Data to examine
=-=-=-=-=
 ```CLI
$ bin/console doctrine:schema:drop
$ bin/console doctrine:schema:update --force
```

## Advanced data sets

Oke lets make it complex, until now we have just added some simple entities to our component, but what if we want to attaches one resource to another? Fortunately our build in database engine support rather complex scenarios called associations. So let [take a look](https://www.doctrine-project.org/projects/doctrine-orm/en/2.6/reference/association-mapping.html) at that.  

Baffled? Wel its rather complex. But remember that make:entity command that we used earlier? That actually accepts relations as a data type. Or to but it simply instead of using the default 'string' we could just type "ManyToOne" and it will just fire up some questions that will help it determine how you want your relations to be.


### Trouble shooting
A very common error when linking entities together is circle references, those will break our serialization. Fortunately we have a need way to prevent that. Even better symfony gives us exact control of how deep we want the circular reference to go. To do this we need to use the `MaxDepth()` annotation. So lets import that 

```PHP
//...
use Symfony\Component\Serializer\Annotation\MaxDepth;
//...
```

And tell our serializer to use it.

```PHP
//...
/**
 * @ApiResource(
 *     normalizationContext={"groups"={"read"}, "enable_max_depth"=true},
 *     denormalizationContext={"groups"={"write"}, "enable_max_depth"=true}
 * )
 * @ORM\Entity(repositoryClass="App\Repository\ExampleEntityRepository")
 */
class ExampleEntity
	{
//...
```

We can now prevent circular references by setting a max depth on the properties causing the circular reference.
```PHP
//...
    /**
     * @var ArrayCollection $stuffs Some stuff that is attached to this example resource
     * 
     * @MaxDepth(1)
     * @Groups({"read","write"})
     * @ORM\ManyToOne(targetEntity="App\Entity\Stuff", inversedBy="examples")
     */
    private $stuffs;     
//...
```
=-=-=-=-=
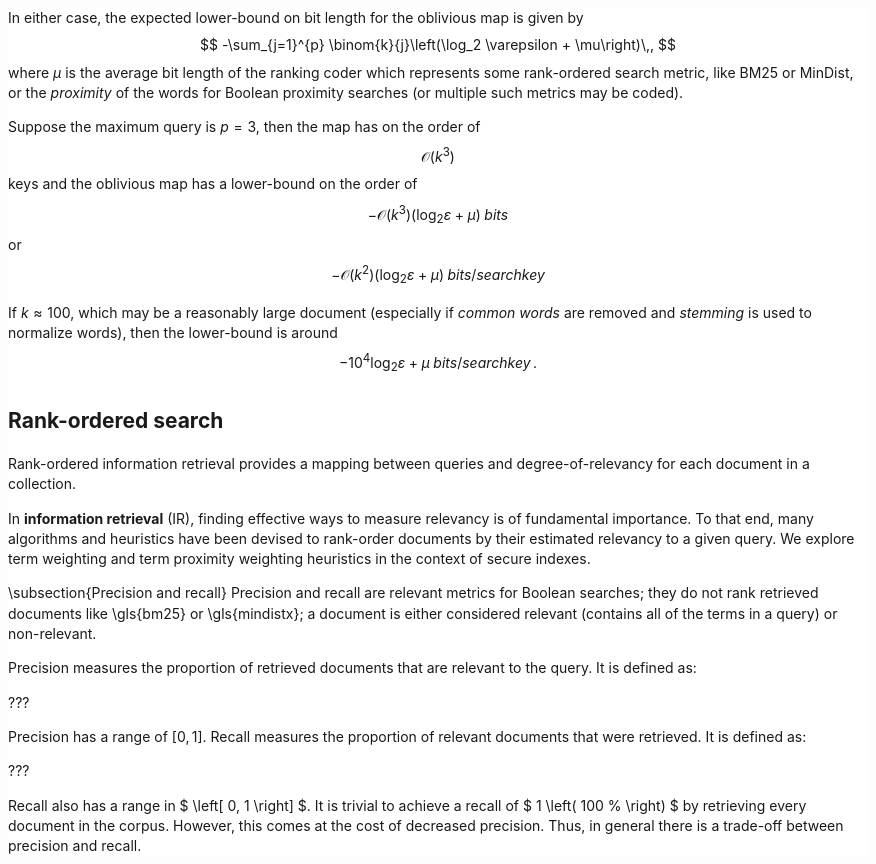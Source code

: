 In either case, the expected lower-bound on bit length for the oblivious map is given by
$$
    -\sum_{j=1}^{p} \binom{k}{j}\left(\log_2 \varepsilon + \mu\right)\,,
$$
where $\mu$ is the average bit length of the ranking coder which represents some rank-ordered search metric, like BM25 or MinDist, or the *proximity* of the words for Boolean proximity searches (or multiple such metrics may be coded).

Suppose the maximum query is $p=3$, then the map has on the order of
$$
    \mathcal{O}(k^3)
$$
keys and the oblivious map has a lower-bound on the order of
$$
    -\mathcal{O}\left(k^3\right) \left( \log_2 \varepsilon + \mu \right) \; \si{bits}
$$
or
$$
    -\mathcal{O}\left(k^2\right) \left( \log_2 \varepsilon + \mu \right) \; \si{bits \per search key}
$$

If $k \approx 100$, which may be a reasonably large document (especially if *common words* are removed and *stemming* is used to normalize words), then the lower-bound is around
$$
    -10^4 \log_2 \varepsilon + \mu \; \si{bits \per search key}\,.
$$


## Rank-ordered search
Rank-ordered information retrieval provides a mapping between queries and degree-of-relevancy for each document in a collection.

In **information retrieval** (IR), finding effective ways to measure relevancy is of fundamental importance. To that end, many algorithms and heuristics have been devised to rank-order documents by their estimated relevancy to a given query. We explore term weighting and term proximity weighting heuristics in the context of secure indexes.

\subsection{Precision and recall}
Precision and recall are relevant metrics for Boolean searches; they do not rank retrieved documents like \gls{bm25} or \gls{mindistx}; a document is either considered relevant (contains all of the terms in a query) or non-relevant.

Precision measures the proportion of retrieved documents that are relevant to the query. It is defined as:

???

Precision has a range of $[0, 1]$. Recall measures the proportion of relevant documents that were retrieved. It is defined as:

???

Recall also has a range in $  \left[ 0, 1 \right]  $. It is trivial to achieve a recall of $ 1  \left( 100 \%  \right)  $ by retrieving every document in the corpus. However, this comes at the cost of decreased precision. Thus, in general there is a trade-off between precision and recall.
=-=-=-=-=
About this exercise
Check each line of the entries, and copy the ones that contain "references".

Response
A very common error when linking entities together is circle references, those will break our serialization. Fortunately we have a need way to prevent that. Even better symfony gives us exact control of how deep we want the circular reference to go. To do this we need to use the `MaxDepth()` annotation. So lets import that 
We can now prevent circular references by setting a max depth on the properties causing the circular reference.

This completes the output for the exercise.